I don't fully understand the magic of fixing possible overflow, I hope you made enough investigation and testing to be sure it works as expected.
Please wait a couple of days before commit, so that other reviewers could make their notes.

compiler-rt/lib/builtins/fp_div_impl.inc
143

Should the right part contain 1/b?

This revision is now accepted and ready to land.Aug 26 2020, 6:41 AM

No-change re-upload: rebase onto current master branch.

atrosinenko added inline comments.Aug 27 2020, 9:14 AM
compiler-rt/lib/builtins/fp_div_impl.inc
143

What line are you referring to? For line 142, e_0 is defined as x_n - 1/b_hw in infinite precision (please note it intentionally refers b_hw that is a truncated version of b, see lines 113-114).

This update is expected to be completely NFC w.r.t. code behavior and significantly clarify the proof up to the end of half-width iterations.

Particularly, the reasoning about possible overflow of intermediate results turned out to be actually unclear/incorrect.

@sepavloff could you take a look on the new version in case it clarifies some of your questions? Another update for the second half of function may follow slightly later.

Add some other explanations.

Add more clarifications, fix explanation for "why it is enough to adjust only once in case of overflow".

The new comments are much better, thank you!
I think this version may be committed.

Clarify rounding-related part of function.

scanon added inline comments.Aug 31 2020, 6:54 AM
compiler-rt/lib/builtins/fp_div_impl.inc
100

To be precise, what _minimax polynomial_ means is that p(x) = 3/4 + 1/sqrt(2) - x/2 is the first-order polynomial that minimizes the error term max(|1/x - p(x)|) on the interval [1,2]. I.e. every other linear polynomial would achieve a larger maximum error.

The bound of a minimax approximation to a well-behaved function is always achieved at the endpoints, so we can just evaluate at 1 to get the max error: |1/1 - 3/4 - 1/sqrt(2) + 1/2| = 3/4 - 1/sqrt(2) = 0.04289... (which is actually about _4.5_ bits).

102–103

N-R is quadratically convergent under a bunch of assumptions on how good the initial guess is and bounds on the second derivative, which are all satisfied here, but probably not worth going into in the comments.

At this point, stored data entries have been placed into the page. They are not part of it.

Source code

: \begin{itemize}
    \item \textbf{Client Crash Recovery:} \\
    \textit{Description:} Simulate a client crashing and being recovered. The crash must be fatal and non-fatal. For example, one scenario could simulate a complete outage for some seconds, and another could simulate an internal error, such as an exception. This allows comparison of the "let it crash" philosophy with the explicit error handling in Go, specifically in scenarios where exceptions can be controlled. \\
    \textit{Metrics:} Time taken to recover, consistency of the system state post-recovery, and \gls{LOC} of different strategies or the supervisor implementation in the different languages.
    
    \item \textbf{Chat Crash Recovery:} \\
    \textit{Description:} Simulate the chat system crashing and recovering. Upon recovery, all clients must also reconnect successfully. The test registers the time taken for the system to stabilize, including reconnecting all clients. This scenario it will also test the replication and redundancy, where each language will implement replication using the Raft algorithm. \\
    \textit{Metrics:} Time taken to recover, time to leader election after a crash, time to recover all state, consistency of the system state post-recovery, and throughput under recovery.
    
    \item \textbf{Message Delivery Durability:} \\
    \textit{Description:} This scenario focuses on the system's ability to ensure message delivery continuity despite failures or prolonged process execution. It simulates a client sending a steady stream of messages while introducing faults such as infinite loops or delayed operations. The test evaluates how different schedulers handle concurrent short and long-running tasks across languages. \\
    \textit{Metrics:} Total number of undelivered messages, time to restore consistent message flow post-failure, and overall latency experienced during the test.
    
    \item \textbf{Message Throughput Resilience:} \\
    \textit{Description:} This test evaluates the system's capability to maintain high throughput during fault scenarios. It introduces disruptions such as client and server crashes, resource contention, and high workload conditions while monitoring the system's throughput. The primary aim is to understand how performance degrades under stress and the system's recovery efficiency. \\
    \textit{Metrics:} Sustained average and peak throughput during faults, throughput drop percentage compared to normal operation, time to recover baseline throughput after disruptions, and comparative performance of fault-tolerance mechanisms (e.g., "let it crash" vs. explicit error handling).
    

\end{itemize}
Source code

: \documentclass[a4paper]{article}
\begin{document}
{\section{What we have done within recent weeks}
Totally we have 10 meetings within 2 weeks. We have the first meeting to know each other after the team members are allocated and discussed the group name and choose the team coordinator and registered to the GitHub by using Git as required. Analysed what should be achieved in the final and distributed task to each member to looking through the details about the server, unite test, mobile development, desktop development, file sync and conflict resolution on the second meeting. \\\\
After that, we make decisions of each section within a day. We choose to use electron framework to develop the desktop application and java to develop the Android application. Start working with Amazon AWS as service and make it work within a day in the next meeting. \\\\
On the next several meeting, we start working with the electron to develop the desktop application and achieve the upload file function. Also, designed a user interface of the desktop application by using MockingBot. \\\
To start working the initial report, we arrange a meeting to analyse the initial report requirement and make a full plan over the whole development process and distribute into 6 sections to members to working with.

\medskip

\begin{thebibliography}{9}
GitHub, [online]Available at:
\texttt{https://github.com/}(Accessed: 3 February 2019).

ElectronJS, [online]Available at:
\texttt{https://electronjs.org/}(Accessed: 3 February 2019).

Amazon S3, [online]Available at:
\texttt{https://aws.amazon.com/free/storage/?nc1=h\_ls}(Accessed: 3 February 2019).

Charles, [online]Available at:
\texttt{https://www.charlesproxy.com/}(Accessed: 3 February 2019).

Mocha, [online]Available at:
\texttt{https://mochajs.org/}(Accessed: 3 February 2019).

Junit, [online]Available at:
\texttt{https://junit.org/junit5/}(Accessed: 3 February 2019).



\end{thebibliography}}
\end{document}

IIRC the usual reference here is Montuschi and Mezzalama's "Survey of square rooting algorithms" (1990).

110

This is absolutely standard in HW construction of pipelined iterative dividers and square root units, so I'm not sure how much explanation is really needed =)

sepavloff added inline comments.Aug 31 2020, 7:58 AM
compiler-rt/lib/builtins/fp_div_impl.inc
110

This is absolutely standard in HW construction of pipelined iterative dividers and square root units, so I'm not sure how much explanation is really needed =)

I think now the code has enough explanations to be easily understood by mere mortals also :)

Update after the latest comments.

Thank you very much for review!

I have amended this diff based on the latest comment by @scanon.

So, I will land D85031 and then D85032: [builtins] Make divXf3 handle denormal results if there are no other objections.

This revision was landed with ongoing or failed builds.Sep 1 2020, 9:25 AM
This revision was automatically updated to reflect the committed changes.